■ **TASK STATEMENT**
Here are some records; copy every line that holds the word "https".

------------------------------------------------------------

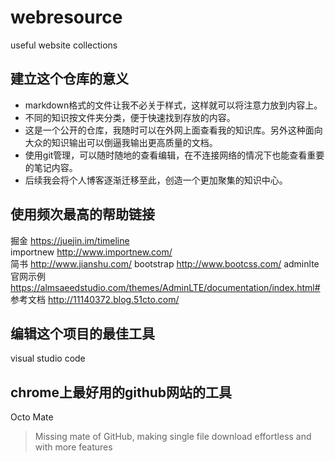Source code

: # webresource
useful website collections
## 建立这个仓库的意义
* markdown格式的文件让我不必关于样式，这样就可以将注意力放到内容上。
* 不同的知识按文件夹分类，便于快速找到存放的内容。
* 这是一个公开的仓库，我随时可以在外网上面查看我的知识库。另外这种面向大众的知识输出可以倒逼我输出更高质量的文档。
* 使用git管理，可以随时随地的查看编辑，在不连接网络的情况下也能查看重要的笔记内容。
* 后续我会将个人博客逐渐迁移至此，创造一个更加聚集的知识中心。
## 使用频次最高的帮助链接
掘金 https://juejin.im/timeline  
importnew http://www.importnew.com/  
简书 http://www.jianshu.com/
bootstrap http://www.bootcss.com/
adminlte 
官网示例    https://almsaeedstudio.com/themes/AdminLTE/documentation/index.html#
参考文档    http://11140372.blog.51cto.com/
## 编辑这个项目的最佳工具
visual studio code
## chrome上最好用的github网站的工具
Octo Mate
> Missing mate of GitHub, making single file download effortless and with more features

------------------------------------------------------------

■ **RESULT OF THIS EXERCISE**
掘金 https://juejin.im/timeline  
官网示例    https://almsaeedstudio.com/themes/AdminLTE/documentation/index.html#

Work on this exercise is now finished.